* _Task details_
The lines below, from the one holding "Source code" through the one holding "sudo yum install", are to be restated word for word, with all images left out.

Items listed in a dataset
- - - -
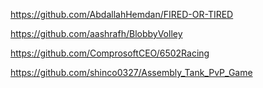 https://github.com/AbdallahHemdan/FIRED-OR-TIRED



https://github.com/aashrafh/BlobbyVolley



https://github.com/ComprosoftCEO/6502Racing



https://github.com/shinco0327/Assembly_Tank_PvP_Game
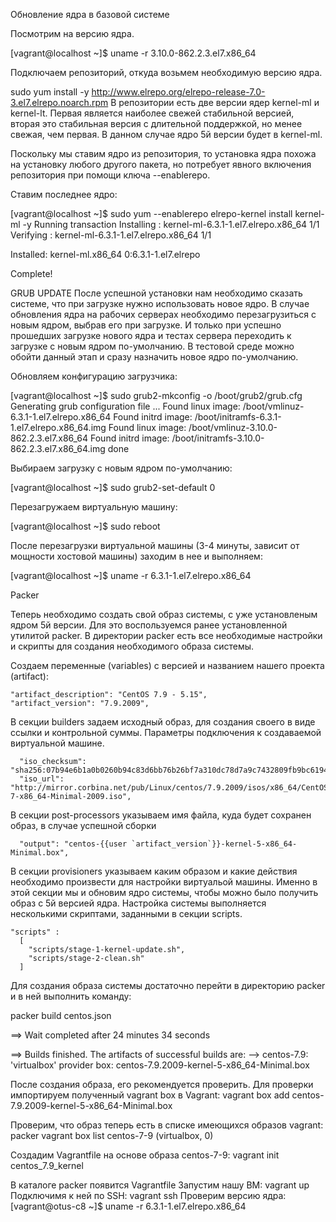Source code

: Обновление ядра в базовой системе

Посмотрим на версию ядра.

[vagrant@localhost ~]$ uname -r
3.10.0-862.2.3.el7.x86_64

Подключаем репозиторий, откуда возьмем необходимую версию ядра.

sudo yum install -y http://www.elrepo.org/elrepo-release-7.0-3.el7.elrepo.noarch.rpm
В репозитории есть две версии ядер kernel-ml и kernel-lt. Первая является наиболее свежей стабильной версией, вторая это стабильная версия с длительной поддержкой, но менее свежая, чем первая. В данном случае ядро 5й версии будет в kernel-ml.

Поскольку мы ставим ядро из репозитория, то установка ядра похожа на установку любого другого пакета, но потребует явного включения репозитория при помощи ключа --enablerepo.

Ставим последнее ядро:

[vagrant@localhost ~]$ sudo yum --enablerepo elrepo-kernel install kernel-ml -y
Running transaction
  Installing : kernel-ml-6.3.1-1.el7.elrepo.x86_64                                                                                                         1/1 
  Verifying  : kernel-ml-6.3.1-1.el7.elrepo.x86_64                                                                                                         1/1 

Installed:
  kernel-ml.x86_64 0:6.3.1-1.el7.elrepo                                                                                                                        

Complete!


GRUB UPDATE
После успешной установки нам необходимо сказать системе, что при загрузке нужно использовать новое ядро. В случае обновления ядра на рабочих серверах необходимо перезагрузиться с новым ядром, выбрав его при загрузке. И только при успешно прошедших загрузке нового ядра и тестах сервера переходить к загрузке с новым ядром по-умолчанию. В тестовой среде можно обойти данный этап и сразу назначить новое ядро по-умолчанию.

Обновляем конфигурацию загрузчика:

[vagrant@localhost ~]$ sudo grub2-mkconfig -o /boot/grub2/grub.cfg
Generating grub configuration file ...
Found linux image: /boot/vmlinuz-6.3.1-1.el7.elrepo.x86_64
Found initrd image: /boot/initramfs-6.3.1-1.el7.elrepo.x86_64.img
Found linux image: /boot/vmlinuz-3.10.0-862.2.3.el7.x86_64
Found initrd image: /boot/initramfs-3.10.0-862.2.3.el7.x86_64.img
done


Выбираем загрузку с новым ядром по-умолчанию:

[vagrant@localhost ~]$ sudo grub2-set-default 0

Перезагружаем виртуальную машину:

[vagrant@localhost ~]$ sudo reboot

После перезагрузки виртуальной машины (3-4 минуты, зависит от мощности хостовой машины) заходим в нее и выполняем:

[vagrant@localhost ~]$ uname -r
6.3.1-1.el7.elrepo.x86_64


Packer 

Теперь необходимо создать свой образ системы, с уже установленым ядром 5й версии. Для это воспользуемся ранее установленной утилитой packer. В директории packer есть все необходимые настройки и скрипты для создания необходимого образа системы.

Создаем переменные (variables) с версией и названием нашего проекта (artifact):

    "artifact_description": "CentOS 7.9 - 5.15",
    "artifact_version": "7.9.2009",


В секции builders задаем исходный образ, для создания своего в виде ссылки и контрольной суммы. Параметры подключения к создаваемой виртуальной машине.

      "iso_checksum": "sha256:07b94e6b1a0b0260b94c83d6bb76b26bf7a310dc78d7a9c7432809fb9bc6194a",
      "iso_url": "http://mirror.corbina.net/pub/Linux/centos/7.9.2009/isos/x86_64/CentOS-7-x86_64-Minimal-2009.iso",
В секции post-processors указываем имя файла, куда будет сохранен образ, в случае успешной сборки

      "output": "centos-{{user `artifact_version`}}-kernel-5-x86_64-Minimal.box",


В секции provisioners указываем каким образом и какие действия необходимо произвести для настройки виртуальой машины. Именно в этой секции мы и обновим ядро системы, чтобы можно было получить образ с 5й версией ядра. Настройка системы выполняется несколькими скриптами, заданными в секции scripts.

    "scripts" : 
      [
        "scripts/stage-1-kernel-update.sh",
        "scripts/stage-2-clean.sh"
      ] 


Для создания образа системы достаточно перейти в директорию packer и в ней выполнить команду:

packer build centos.json 

==> Wait completed after 24 minutes 34 seconds

==> Builds finished. The artifacts of successful builds are:
--> centos-7.9: 'virtualbox' provider box: centos-7.9.2009-kernel-5-x86_64-Minimal.box

После создания образа, его рекомендуется проверить. Для проверки  импортируем полученный vagrant box в Vagrant: 
vagrant box add centos-7.9.2009-kernel-5-x86_64-Minimal.box 

Проверим, что образ теперь есть в списке имеющихся образов vagrant:
packer vagrant box list
centos-7-9      (virtualbox, 0)


Создадим Vagrantfile на основе образа centos-7-9:
vagrant init centos_7.9_kernel

В каталоге packer появится Vagrantfile 
Запустим нашу ВМ: vagrant up 
Подключимя к ней по SSH: vagrant ssh 
Проверим версию ядра: 
[vagrant@otus-c8 ~]$ uname -r
6.3.1-1.el7.elrepo.x86_64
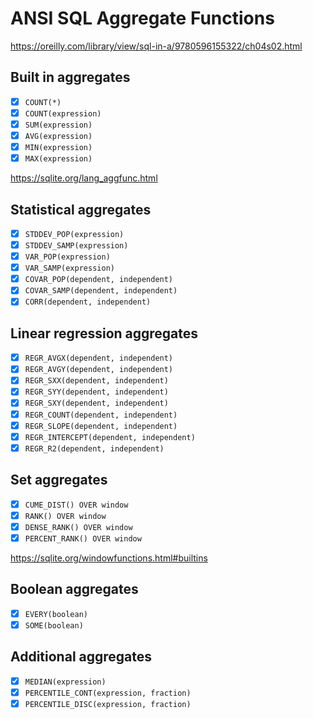 # ANSI SQL Aggregate Functions

https://oreilly.com/library/view/sql-in-a/9780596155322/ch04s02.html

## Built in aggregates

- [x] `COUNT(*)`
- [x] `COUNT(expression)`
- [x] `SUM(expression)`
- [x] `AVG(expression)`
- [x] `MIN(expression)`
- [x] `MAX(expression)`

https://sqlite.org/lang_aggfunc.html

## Statistical aggregates

- [x] `STDDEV_POP(expression)`
- [x] `STDDEV_SAMP(expression)`
- [x] `VAR_POP(expression)`
- [x] `VAR_SAMP(expression)`
- [x] `COVAR_POP(dependent, independent)`
- [x] `COVAR_SAMP(dependent, independent)`
- [x] `CORR(dependent, independent)`

## Linear regression aggregates

- [X] `REGR_AVGX(dependent, independent)`
- [X] `REGR_AVGY(dependent, independent)`
- [X] `REGR_SXX(dependent, independent)`
- [X] `REGR_SYY(dependent, independent)`
- [X] `REGR_SXY(dependent, independent)`
- [X] `REGR_COUNT(dependent, independent)`
- [X] `REGR_SLOPE(dependent, independent)`
- [X] `REGR_INTERCEPT(dependent, independent)`
- [X] `REGR_R2(dependent, independent)`

## Set aggregates

- [X] `CUME_DIST() OVER window`
- [X] `RANK() OVER window`
- [X] `DENSE_RANK() OVER window`
- [X] `PERCENT_RANK() OVER window`

https://sqlite.org/windowfunctions.html#builtins

## Boolean aggregates

- [X] `EVERY(boolean)`
- [X] `SOME(boolean)`

## Additional aggregates

- [X] `MEDIAN(expression)`
- [X] `PERCENTILE_CONT(expression, fraction)`
- [X] `PERCENTILE_DISC(expression, fraction)`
- - - -
* _Written solution_
Source code

: Обновление ядра в базовой системе

Посмотрим на версию ядра.

[vagrant@localhost ~]$ uname -r
3.10.0-862.2.3.el7.x86_64

Подключаем репозиторий, откуда возьмем необходимую версию ядра.

sudo yum install -y http://www.elrepo.org/elrepo-release-7.0-3.el7.elrepo.noarch.rpm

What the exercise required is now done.